Por outro lado, gosto da ideia geral de uma avaliação contínua, flexível, e com a possibilidade de permissão de atuação profissional livre nos primeiros anos. Sinceramente, não acho que faça sentido avaliar a capacidade profissional de alguém que acabou de se formar, e que tem pouca ou nenhuma prática profissional. Também acho ruim (e perigoso) conceder uma autorização para o exercício profissional e nunca mais voltar a avaliar sua atuação e sua conduta. No caso dessa autorização provisória para o exercício profissional nos primeiros anos, acho que ela poderia estar restrita a alguns tipos de atos: representação em juizados especiais, alguns atos extrajudiciais praticados em cartórios, etc...
Espero que mantenhamos esse debate!
Grande abraço,
Frederico
Prezado Frederico de Almeida,
entendi que o artigo não era seu, está bem claro no blogue, que é muitobem escrito, por sinal.
O seu argumento do poder dos fatos não me parece o melhor sempre (muitas vezes será o melhor para atender ao poder), principalmente nos momentos em que a lei deve ser contra-fática. Com isto, "temos que admitir que essas divisões já existem", você quer formalizar o que é apenas simbólico?
Acho muito perverso em uma sociedade tão afeita a privilégios de origem e linhagem.

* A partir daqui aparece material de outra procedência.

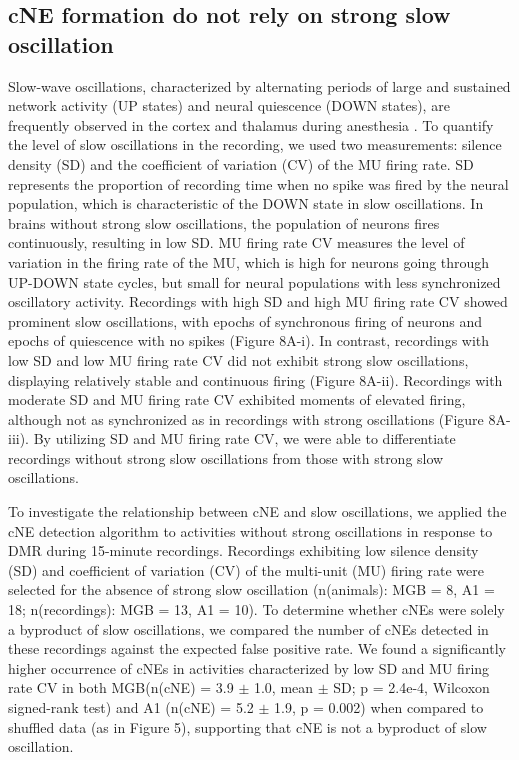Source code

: \documentclass[11pt]{article}
\begin{document}
\subsection*{cNE formation do not rely on strong slow oscillation}
Slow-wave oscillations, characterized by alternating periods of large and sustained network activity (UP states) and neural quiescence (DOWN states), are frequently observed in the cortex and thalamus during anesthesia \citep{chauvette2011properties, contreras1996mechanisms, hasenstaub2007state, neske2016slow, sanchez2000cellular, steriade1993thalamocortical, steriade1993slow}. To quantify the level of slow oscillations in the recording, we used two measurements: silence density (SD) and the coefficient of variation (CV) of the MU firing rate. SD represents the proportion of recording time when no spike was fired by the neural population, which is characteristic of the DOWN state in slow oscillations. In brains without strong slow oscillations, the population of neurons fires continuously, resulting in low SD. MU firing rate CV measures the level of variation in the firing rate of the MU, which is high for neurons going through UP-DOWN state cycles, but small for neural populations with less synchronized oscillatory activity. Recordings with high SD and high MU firing rate CV showed prominent slow oscillations, with epochs of synchronous firing of neurons and epochs of quiescence with no spikes (Figure 8A-i). In contrast, recordings with low SD and low MU firing rate CV did not exhibit strong slow oscillations, displaying relatively stable and continuous firing (Figure 8A-ii). Recordings with moderate SD and MU firing rate CV exhibited moments of elevated firing, although not as synchronized as in recordings with strong oscillations (Figure 8A-iii). By utilizing SD and MU firing rate CV, we were able to differentiate recordings without strong slow oscillations from those with strong slow oscillations.

To investigate the relationship between cNE and slow oscillations, we applied the cNE detection algorithm to activities without strong oscillations in response to DMR during 15-minute recordings. Recordings exhibiting low silence density (SD) and coefficient of variation (CV) of the multi-unit (MU) firing rate were selected for the absence of strong slow oscillation (n(animals): MGB = 8, A1 = 18; n(recordings): MGB = 13, A1 = 10). To determine whether cNEs were solely a byproduct of slow oscillations, we compared the number of cNEs detected in these recordings against the expected false positive rate. We found a significantly higher occurrence of cNEs in activities characterized by low SD and MU firing rate CV in both MGB(n(cNE) = 3.9 $\pm$ 1.0, mean $\pm$ SD; p = 2.4e-4, Wilcoxon signed-rank test) and A1 (n(cNE) = 5.2 $\pm$ 1.9, p = 0.002) when compared to shuffled data (as in Figure 5), supporting that cNE is not a byproduct of slow oscillation.
\end{document}
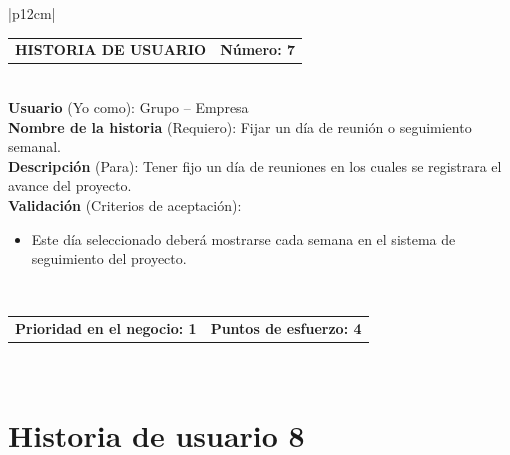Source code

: \documentclass[11pt,letterpaper]{report}
\begin{document}
	\begin{center}	
		\begin{tabular}{|p{12cm}|}
			\hline
			\begin{tabular}{c|c}
				\textbf{HISTORIA DE USUARIO} & \textbf{Número: 7} \\
			\end{tabular} \\ \hline
			\textbf{Usuario} (Yo como): Grupo – Empresa \\ \hline
			\textbf{Nombre de la historia} (Requiero): Fijar un día de reunión o seguimiento semanal. \\ \hline
			\textbf{Descripción} (Para): Tener fijo un día de reuniones en los cuales se registrara el avance del proyecto. \\ \hline
			\textbf{Validación} (Criterios de aceptación): \\
			\begin{minipage}{12cm}
				\begin{itemize}
					\item Este día seleccionado deberá mostrarse cada semana en el sistema de seguimiento del proyecto.
				\end{itemize}
			\end{minipage} \\ \hline
			\begin{tabular}{c|c}
				\textbf{Prioridad en el negocio: 1} & \textbf{Puntos de esfuerzo: 4} \\
			\end{tabular} \\ \hline
		\end{tabular}
	\end{center}
	
	\section{Historia de usuario 8}
	
\end{document}
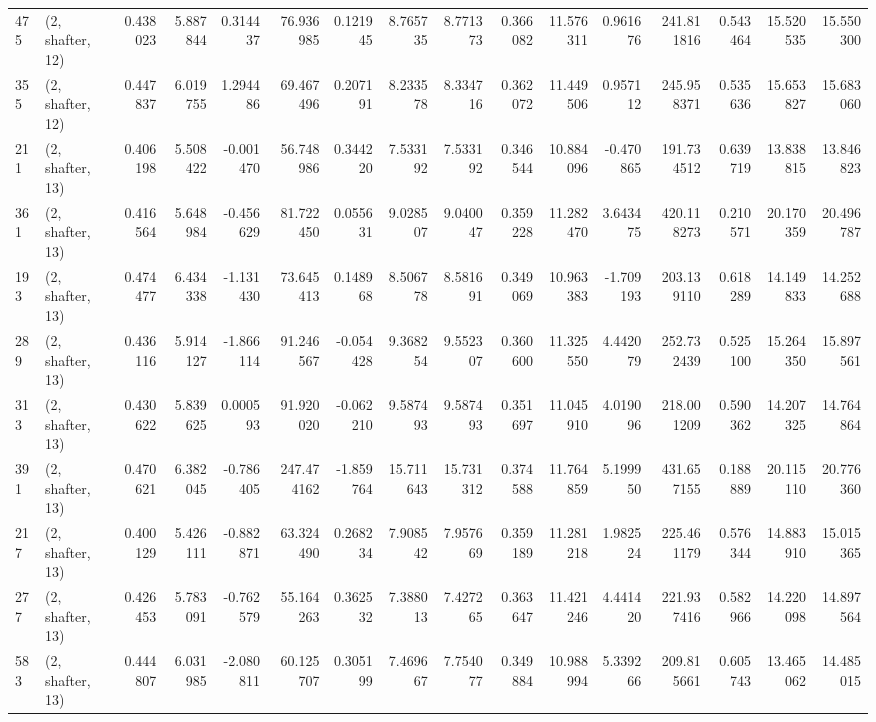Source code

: \begin{tabular}{llrrrrrrrrrrrrrr}
475 &  (2, shafter, 12) &   0.438023 &   5.887844 &   0.314437 &    76.936985 &   0.121945 &   8.765735 &   8.771373 &  0.366082 &  11.576311 &   0.961676 &    241.811816 &   0.543464 &   15.520535 &   15.550300 \\
355 &  (2, shafter, 12) &   0.447837 &   6.019755 &   1.294486 &    69.467496 &   0.207191 &   8.233578 &   8.334716 &  0.362072 &  11.449506 &   0.957112 &    245.958371 &   0.535636 &   15.653827 &   15.683060 \\
211 &  (2, shafter, 13) &   0.406198 &   5.508422 &  -0.001470 &    56.748986 &   0.344220 &   7.533192 &   7.533192 &  0.346544 &  10.884096 &  -0.470865 &    191.734512 &   0.639719 &   13.838815 &   13.846823 \\
361 &  (2, shafter, 13) &   0.416564 &   5.648984 &  -0.456629 &    81.722450 &   0.055631 &   9.028507 &   9.040047 &  0.359228 &  11.282470 &   3.643475 &    420.118273 &   0.210571 &   20.170359 &   20.496787 \\
193 &  (2, shafter, 13) &   0.474477 &   6.434338 &  -1.131430 &    73.645413 &   0.148968 &   8.506778 &   8.581691 &  0.349069 &  10.963383 &  -1.709193 &    203.139110 &   0.618289 &   14.149833 &   14.252688 \\
289 &  (2, shafter, 13) &   0.436116 &   5.914127 &  -1.866114 &    91.246567 &  -0.054428 &   9.368254 &   9.552307 &  0.360600 &  11.325550 &   4.442079 &    252.732439 &   0.525100 &   15.264350 &   15.897561 \\
313 &  (2, shafter, 13) &   0.430622 &   5.839625 &   0.000593 &    91.920020 &  -0.062210 &   9.587493 &   9.587493 &  0.351697 &  11.045910 &   4.019096 &    218.001209 &   0.590362 &   14.207325 &   14.764864 \\
391 &  (2, shafter, 13) &   0.470621 &   6.382045 &  -0.786405 &   247.474162 &  -1.859764 &  15.711643 &  15.731312 &  0.374588 &  11.764859 &   5.199950 &    431.657155 &   0.188889 &   20.115110 &   20.776360 \\
217 &  (2, shafter, 13) &   0.400129 &   5.426111 &  -0.882871 &    63.324490 &   0.268234 &   7.908542 &   7.957669 &  0.359189 &  11.281218 &   1.982524 &    225.461179 &   0.576344 &   14.883910 &   15.015365 \\
277 &  (2, shafter, 13) &   0.426453 &   5.783091 &  -0.762579 &    55.164263 &   0.362532 &   7.388013 &   7.427265 &  0.363647 &  11.421246 &   4.441420 &    221.937416 &   0.582966 &   14.220098 &   14.897564 \\
583 &  (2, shafter, 13) &   0.444807 &   6.031985 &  -2.080811 &    60.125707 &   0.305199 &   7.469667 &   7.754077 &  0.349884 &  10.988994 &   5.339266 &    209.815661 &   0.605743 &   13.465062 &   14.485015 \\

\end{tabular}

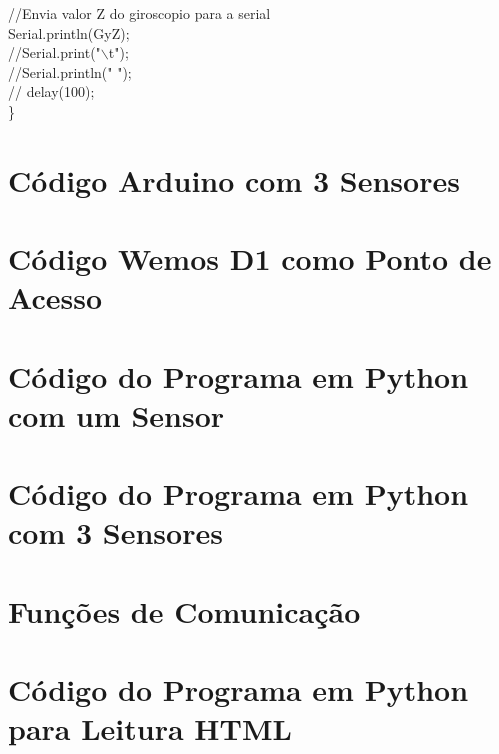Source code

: \begin{apendicesenv}
//Envia valor Z do giroscopio para a serial\\ 
Serial.println(GyZ);\\
//Serial.print("$\backslash$t");\\
//Serial.println(" ");\\
// delay(100);\\

\}\\
\chapter {Código Arduino com 3 Sensores}
\footnotesize
 

\chapter {Código Wemos D1 como Ponto de Acesso}
\footnotesize
 

\chapter{Código do Programa em Python com um Sensor}
\footnotesize
 
\chapter{Código do Programa em Python com 3 Sensores}
\footnotesize
 
\chapter{Funções de Comunicação}
\footnotesize
 

\chapter{Código do Programa em Python para Leitura HTML}
\footnotesize


\end{apendicesenv}
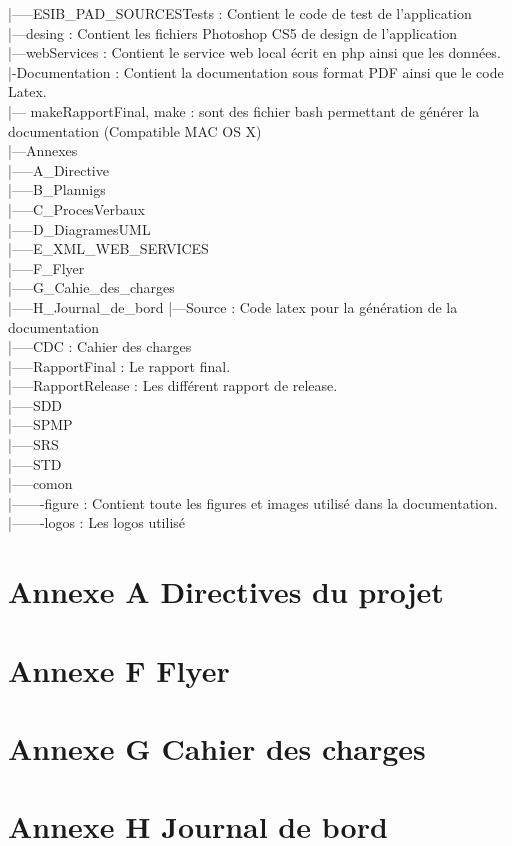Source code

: \documentclass[12pt,a4paper,twoside]{report}
\begin{document}
 |-----ESIB\_PAD\_SOURCESTests : Contient le code de test de l'application\\
 |---desing : Contient les fichiers Photoshop CS5 de design de l'application\\
 |---webServices : Contient le service web local écrit en php ainsi que les données.\\
 |-Documentation : Contient la documentation sous format PDF ainsi que le code Latex. \\
 |--- makeRapportFinal, make : sont des fichier bash permettant de générer la documentation (Compatible MAC OS X)\\
 |---Annexes\\
 |-----A\_Directive\\
 |-----B\_Plannigs\\
 |-----C\_ProcesVerbaux\\
 |-----D\_DiagramesUML\\
 |-----E\_XML\_WEB\_SERVICES\\
 |-----F\_Flyer\\
 |-----G\_Cahie\_des\_charges\\
 |-----H\_Journal\_de\_bord
 |---Source : Code latex pour la génération de la documentation\\
 |-----CDC : Cahier des charges\\
 |-----RapportFinal : Le rapport final.\\
 |-----RapportRelease : Les différent rapport de release.\\
 |-----SDD \\
 |-----SPMP\\
 |-----SRS\\
 |-----STD\\
 |-----comon\\
 |-------figure : Contient toute les figures et images utilisé dans la documentation.\\
 |-------logos : Les logos utilisé\\



\cleardoublepage
\chapter*{Annexe A \- Directives du projet}
\cleardoublepage
\chapter*{Annexe F \- Flyer}
\cleardoublepage
\chapter*{Annexe G \- Cahier des charges}

\cleardoublepage
\chapter*{Annexe H \- Journal de bord}


%

%
\end{document}
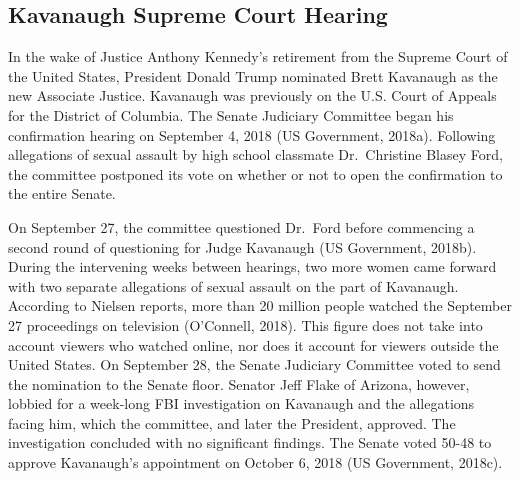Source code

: \documentclass[english,,man]{apa6}
\begin{document}
\hypertarget{kavanaugh-supreme-court-hearing}{%
\subsection{Kavanaugh Supreme Court Hearing}\label{kavanaugh-supreme-court-hearing}}

In the wake of Justice Anthony Kennedy's retirement from the Supreme Court of the United States, President Donald Trump nominated Brett Kavanaugh as the new Associate Justice. Kavanaugh was previously on the U.S. Court of Appeals for the District of Columbia. The Senate Judiciary Committee began his confirmation hearing on September 4, 2018 (US Government, 2018a). Following allegations of sexual assault by high school classmate Dr.~Christine Blasey Ford, the committee postponed its vote on whether or not to open the confirmation to the entire Senate.

On September 27, the committee questioned Dr.~Ford before commencing a second round of questioning for Judge Kavanaugh (US Government, 2018b). During the intervening weeks between hearings, two more women came forward with two separate allegations of sexual assault on the part of Kavanaugh. According to Nielsen reports, more than 20 million people watched the September 27 proceedings on television (O'Connell, 2018). This figure does not take into account viewers who watched online, nor does it account for viewers outside the United States. On September 28, the Senate Judiciary Committee voted to send the nomination to the Senate floor. Senator Jeff Flake of Arizona, however, lobbied for a week-long FBI investigation on Kavanaugh and the allegations facing him, which the committee, and later the President, approved. The investigation concluded with no significant findings. The Senate voted 50-48 to approve Kavanaugh's appointment on October 6, 2018 (US Government, 2018c).
\end{document}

Continuo achando irrealista que o MP e a magistratura queiram tomar para si aquelas responsabilidades. E, se o tomarem, será apenas como exercício de poder - controlar quem pode ou não advogar, com que certificados ou não. É claro que daí para uma advocacia submissa não há nem um passo.
Abraços, Pádua.
Caro Pádua,
Longe de mim querer apenas formalizar desigualdades já existentes. Só alerto para o fato de que elas existem, e que não podemos pensar em mudanças sem considerar esse fato. A questão é: como permitir a inclusão social e profissional do enorme contingente de bacharéis em Direito (advogados ou não) em um mercado de trabalho justo e acessível? Para isso, acho que temos que pensar para além da advocacia com opção primeira do bacharel. E a advocacia (ou melhor, a OAB), se quer preservar a dignidade da profissão num país com carência de acesso à justiça, deve pensar além do controle de um mercado saturado e sufocado pelo monopólio profissional.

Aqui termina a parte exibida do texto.